Monday, July 26, 2010

Forgive and Forget


This weekend was truly life changing and I can’t explain the feeling but I’ll try. I signed up for a weekend course called “Encounter with God” at Adonai which is a charismatic church I have started attending.

I realized that my life desperately needed strong fellowship and help me understand what building a relationship with Christ actually meant. I have been attending Sunday service for the last 4 weeks and I kid you not, these hours have been the most productive than anything else I have done in my life so far.

Anyways, the reason I write this is to specifically talk about the Encounter Weekend. It was truly an encounter! Just like how the police force get together to catch criminals and destroy them similarly, I united with the lord and fellow church members to kill and destroy what the enemy had held captive.

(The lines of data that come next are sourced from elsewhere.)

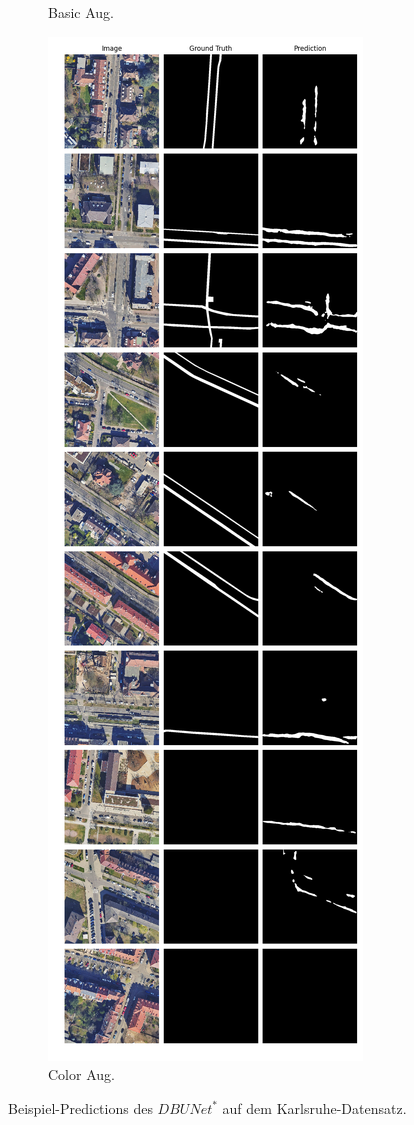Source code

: \begin{figure}
\begin{subfigure}{.4\textwidth}
		\caption{Basic Aug.}
	\end{subfigure}
	\begin{subfigure}{.4\textwidth}
		\centering
		\includegraphics[width=1.\textwidth]{Bilder/karlsruhe-color-samples/dbunet-s.png}
		\caption{Color Aug.}
	\end{subfigure}
	\caption{Beispiel-Predictions des $DBUNet^*$ auf dem Karlsruhe-Datensatz.}
	\label{fig:ka-samples-dbunet-s}
	\end{figure}
	
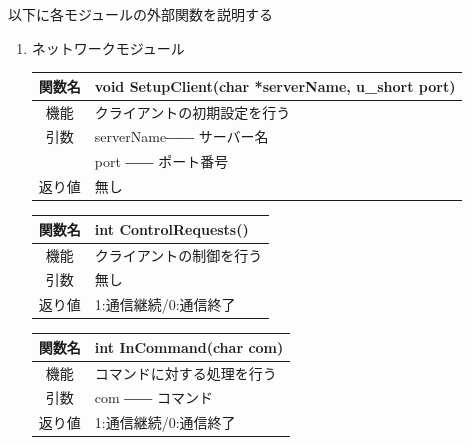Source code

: \documentclass{jarticle}
\begin{document}
以下に各モジュールの外部関数を説明する
\begin{enumerate}
    \item ネットワークモジュール
    \begin{table}[H]
        \label{table:fanc_c1-1}
        \begin{center}
            \begin{tabular}{|c||p{30em}|}\hline
                関数名&void SetupClient(char *serverName, u\_short port) \\\hline
                機能&クライアントの初期設定を行う\\
                引数&serverName―― サーバー名\\
                &port ―― ポート番号\\
                返り値&無し\\\hline
            \end{tabular}
        \end{center}
    \end{table}
    \begin{table}[H]
        \label{table:fanc_c1-2}
        \begin{center}
            \begin{tabular}{|c||p{30em}|}\hline
                関数名&int ControlRequests() \\\hline
                機能&クライアントの制御を行う\\
                引数&無し\\
                返り値&1:通信継続/0:通信終了\\\hline
            \end{tabular}
        \end{center}
    \end{table}
    \begin{table}[H]
        \label{table:fanc_c1-3}
        \begin{center}
            \begin{tabular}{|c||p{30em}|}\hline
                関数名&int InCommand(char com) \\\hline
                機能&コマンドに対する処理を行う\\
                引数&com ―― コマンド\\
                返り値&1:通信継続/0:通信終了\\\hline
            \end{tabular}
        \end{center}
    \end{table}

\end{enumerate}
\end{document}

The course started with powerful talks from different members of the ministry and they covered different topics. They tried their best to set expectations of what was to come and how the entire weekend would end , But no one could prepare us for the last session , I was not sure of what I was to do until I sat in front of the two people who would pray over me and help start my healing.

The two most powerful words which were used throughout the sessions were “Forgive and Forget”. That should have given us a hint of what was to be expected in the last ministry sessions. So there I was standing outside the hall waiting for the people who would spend the next one hour with me. I was completely clueless of what I was supposed to do and with a nervous feeling in my heart I went in and saw the smiling faces of my Ministry team.

The healing begins

I have no memory of how I started, I have no memory of what all I discussed, I can only remember that I wept and poured out my heart and they prayed over me. I had visions of the lord comforting me. I knew that God had planned my life differently, but the enemy had entered into my life and stolen that life.

The healing has begun. I realized that there was no greater thing in life than to forgive and to forget transgressions. It was the nicest thing to do. Can you imagine forgiving the person who hurt you; I know what you’re thinking?! How can one just forgive or forget the very person who has caused you so much pain? If this is the question you have refer to the bible and see what Jesus did, he did two ultimate acts before he gave up his life and that was to Forgive every single individual who led him to the Cross, betrayed his trust, abused his body unimaginably, the second thing he did was he took our transgressions, our hurts, betrayal to the cross with him. He paid the ultimate price for us.

So not only forgive others but also forgive yourself.